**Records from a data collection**
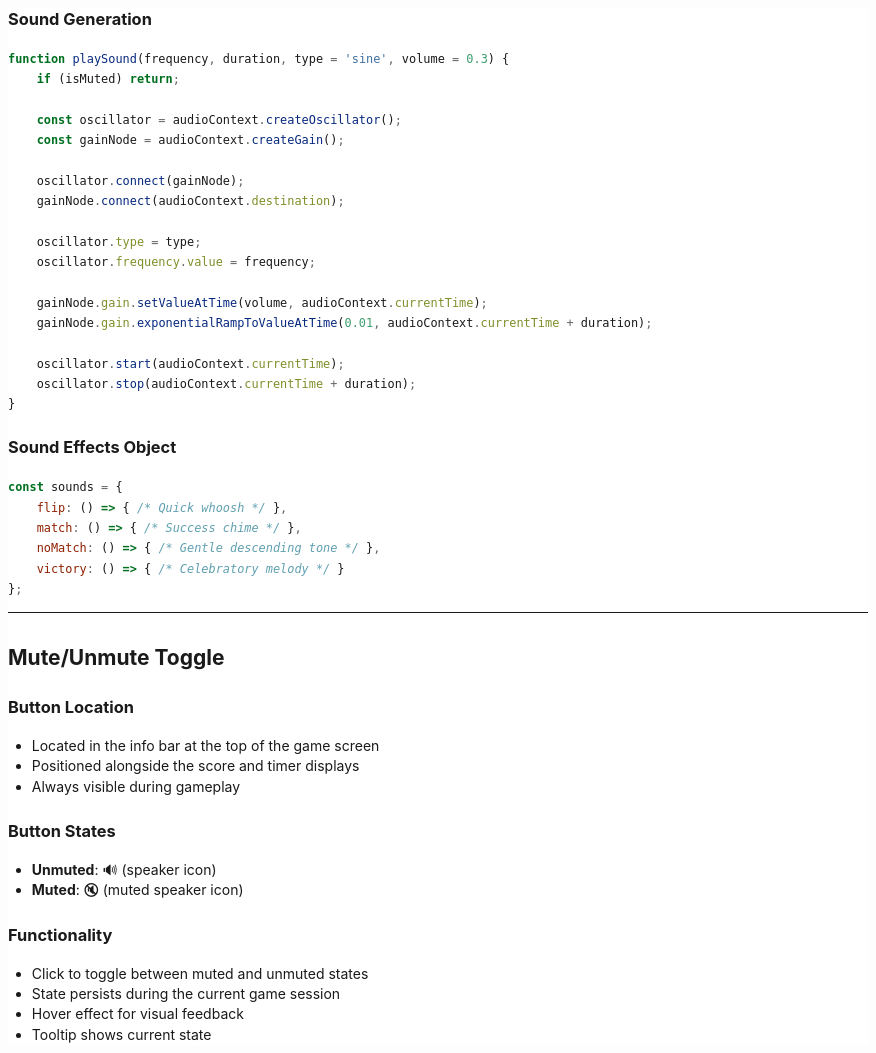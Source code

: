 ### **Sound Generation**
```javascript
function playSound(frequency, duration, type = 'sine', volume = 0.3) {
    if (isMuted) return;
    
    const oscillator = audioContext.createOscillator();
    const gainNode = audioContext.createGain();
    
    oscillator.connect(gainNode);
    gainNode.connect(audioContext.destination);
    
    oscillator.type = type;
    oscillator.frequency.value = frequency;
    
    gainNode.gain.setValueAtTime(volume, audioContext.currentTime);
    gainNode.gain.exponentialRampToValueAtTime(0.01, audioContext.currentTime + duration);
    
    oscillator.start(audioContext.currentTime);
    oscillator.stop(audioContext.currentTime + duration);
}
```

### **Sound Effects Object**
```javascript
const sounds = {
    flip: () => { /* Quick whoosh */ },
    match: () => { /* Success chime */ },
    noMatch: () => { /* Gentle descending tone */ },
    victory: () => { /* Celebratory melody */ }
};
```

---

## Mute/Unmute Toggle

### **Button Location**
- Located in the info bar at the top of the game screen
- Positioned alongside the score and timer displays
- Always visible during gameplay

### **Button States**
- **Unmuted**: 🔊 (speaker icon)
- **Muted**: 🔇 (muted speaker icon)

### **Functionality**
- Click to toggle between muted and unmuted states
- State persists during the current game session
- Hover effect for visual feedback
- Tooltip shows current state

* * *

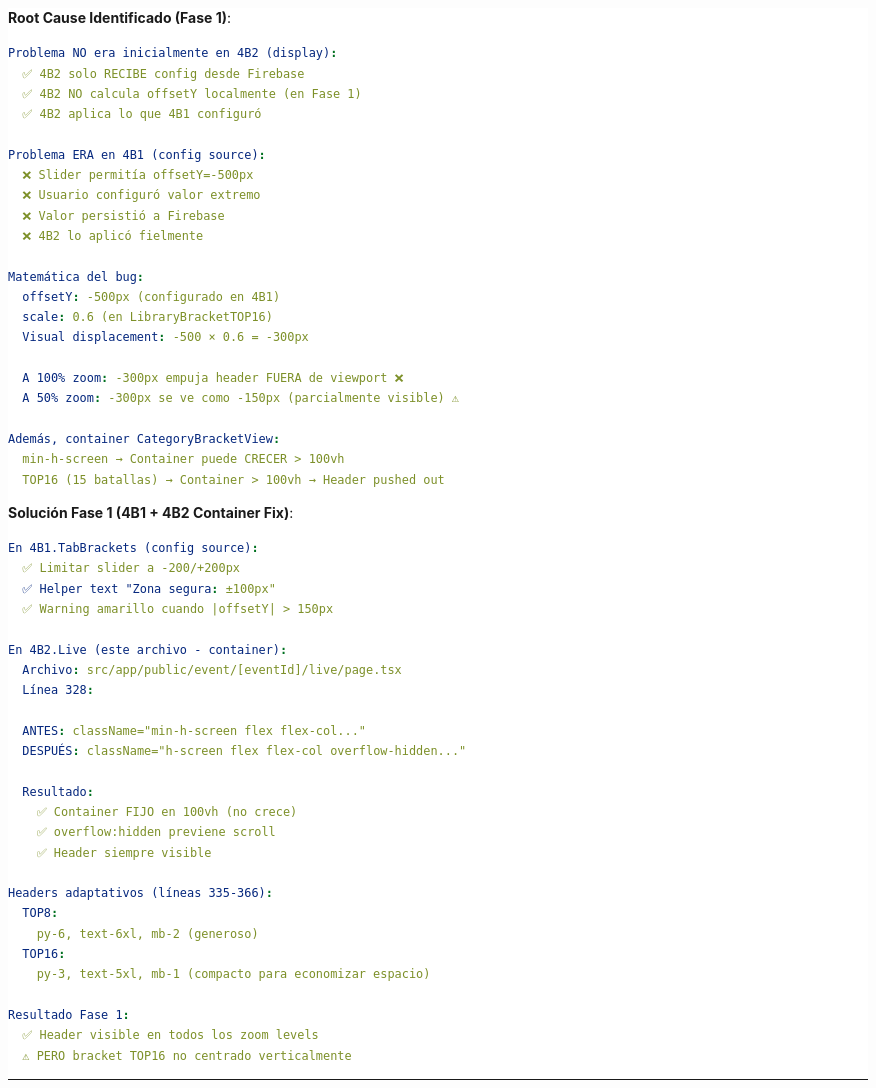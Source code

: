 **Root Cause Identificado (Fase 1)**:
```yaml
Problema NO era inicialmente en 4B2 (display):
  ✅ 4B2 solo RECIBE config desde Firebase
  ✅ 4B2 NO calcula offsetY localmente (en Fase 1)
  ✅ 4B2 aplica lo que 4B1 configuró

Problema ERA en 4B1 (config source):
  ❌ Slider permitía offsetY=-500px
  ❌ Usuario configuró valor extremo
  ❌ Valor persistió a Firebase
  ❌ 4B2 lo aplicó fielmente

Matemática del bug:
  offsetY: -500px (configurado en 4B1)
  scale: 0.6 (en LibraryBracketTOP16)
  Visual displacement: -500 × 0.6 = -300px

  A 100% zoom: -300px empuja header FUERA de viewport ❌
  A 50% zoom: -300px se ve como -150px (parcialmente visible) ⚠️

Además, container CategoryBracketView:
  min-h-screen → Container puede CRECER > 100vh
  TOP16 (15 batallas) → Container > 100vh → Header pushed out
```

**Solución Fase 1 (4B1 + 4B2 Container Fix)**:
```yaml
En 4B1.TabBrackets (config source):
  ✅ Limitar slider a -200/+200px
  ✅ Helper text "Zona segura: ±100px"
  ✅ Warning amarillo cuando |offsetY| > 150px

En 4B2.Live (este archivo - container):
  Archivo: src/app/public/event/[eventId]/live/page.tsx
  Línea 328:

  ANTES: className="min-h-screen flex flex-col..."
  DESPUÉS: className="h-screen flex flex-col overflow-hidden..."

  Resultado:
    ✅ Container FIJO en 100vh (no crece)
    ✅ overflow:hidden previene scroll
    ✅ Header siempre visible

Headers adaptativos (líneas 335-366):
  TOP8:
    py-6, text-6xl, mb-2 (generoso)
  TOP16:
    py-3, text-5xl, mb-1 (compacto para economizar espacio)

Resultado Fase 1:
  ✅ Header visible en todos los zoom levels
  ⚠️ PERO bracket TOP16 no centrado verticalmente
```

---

...

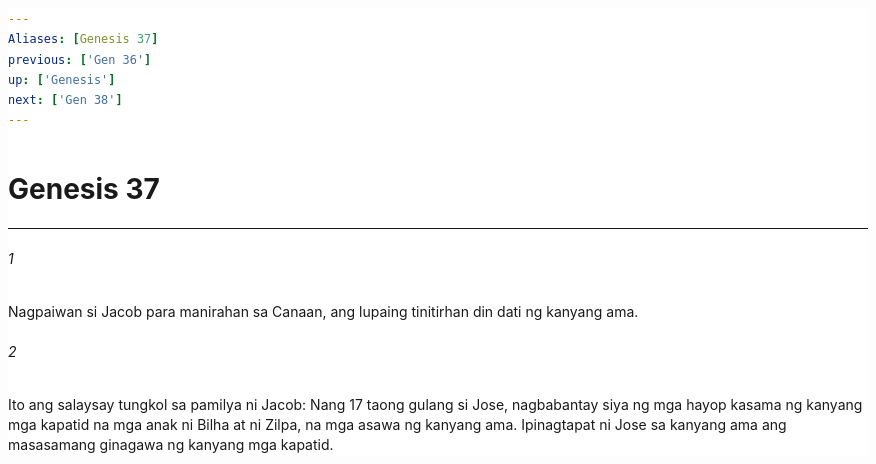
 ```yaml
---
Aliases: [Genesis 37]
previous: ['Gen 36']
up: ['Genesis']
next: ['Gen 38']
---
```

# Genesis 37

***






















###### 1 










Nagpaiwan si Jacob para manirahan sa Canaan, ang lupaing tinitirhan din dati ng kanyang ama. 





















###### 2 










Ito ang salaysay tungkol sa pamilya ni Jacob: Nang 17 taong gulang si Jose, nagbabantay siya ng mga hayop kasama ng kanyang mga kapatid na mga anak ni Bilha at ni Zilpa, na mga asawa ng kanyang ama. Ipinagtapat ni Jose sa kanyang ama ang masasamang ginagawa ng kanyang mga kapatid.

**THE TASK**
Set apart and copy each line of the records that holds the word "const".

**RESULT FOR THIS EXERCISE**
    const oscillator = audioContext.createOscillator();
    const gainNode = audioContext.createGain();
const sounds = {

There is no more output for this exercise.